▶ [Assignment]
Your answer needs to include each line of the records in which the string "resolve" can be found.

BEGIN Material provided

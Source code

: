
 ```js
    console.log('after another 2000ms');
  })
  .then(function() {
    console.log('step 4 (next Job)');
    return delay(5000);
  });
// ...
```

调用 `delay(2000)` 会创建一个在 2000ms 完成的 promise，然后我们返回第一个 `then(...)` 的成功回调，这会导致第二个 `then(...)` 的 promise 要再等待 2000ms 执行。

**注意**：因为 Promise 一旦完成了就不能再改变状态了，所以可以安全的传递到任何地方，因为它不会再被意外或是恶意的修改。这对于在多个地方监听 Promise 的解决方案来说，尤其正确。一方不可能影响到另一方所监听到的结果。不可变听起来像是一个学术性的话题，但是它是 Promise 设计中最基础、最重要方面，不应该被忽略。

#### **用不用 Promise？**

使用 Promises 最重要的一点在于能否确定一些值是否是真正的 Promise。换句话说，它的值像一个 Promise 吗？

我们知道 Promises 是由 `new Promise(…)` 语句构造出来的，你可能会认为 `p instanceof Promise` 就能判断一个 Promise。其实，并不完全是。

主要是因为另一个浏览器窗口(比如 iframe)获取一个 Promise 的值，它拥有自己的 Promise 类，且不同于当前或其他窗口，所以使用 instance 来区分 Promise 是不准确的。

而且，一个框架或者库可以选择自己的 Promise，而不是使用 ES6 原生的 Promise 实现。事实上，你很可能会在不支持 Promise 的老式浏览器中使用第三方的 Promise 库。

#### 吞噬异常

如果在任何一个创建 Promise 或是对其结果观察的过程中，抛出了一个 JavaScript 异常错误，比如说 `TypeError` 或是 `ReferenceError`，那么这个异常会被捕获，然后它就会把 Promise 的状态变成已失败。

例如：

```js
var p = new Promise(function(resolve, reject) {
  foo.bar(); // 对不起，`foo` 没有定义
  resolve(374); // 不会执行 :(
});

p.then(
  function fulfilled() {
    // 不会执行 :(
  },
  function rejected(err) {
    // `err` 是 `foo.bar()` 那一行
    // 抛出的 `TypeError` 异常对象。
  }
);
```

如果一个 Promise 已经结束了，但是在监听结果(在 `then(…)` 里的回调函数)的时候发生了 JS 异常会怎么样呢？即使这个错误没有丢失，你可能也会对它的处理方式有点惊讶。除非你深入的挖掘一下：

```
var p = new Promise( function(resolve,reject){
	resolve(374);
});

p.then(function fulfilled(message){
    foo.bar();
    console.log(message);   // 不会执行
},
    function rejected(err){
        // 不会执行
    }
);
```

END Material provided

▶ [Task answer]
var p = new Promise(function(resolve, reject) {
  resolve(374); // 不会执行 :(
var p = new Promise( function(resolve,reject){
	resolve(374);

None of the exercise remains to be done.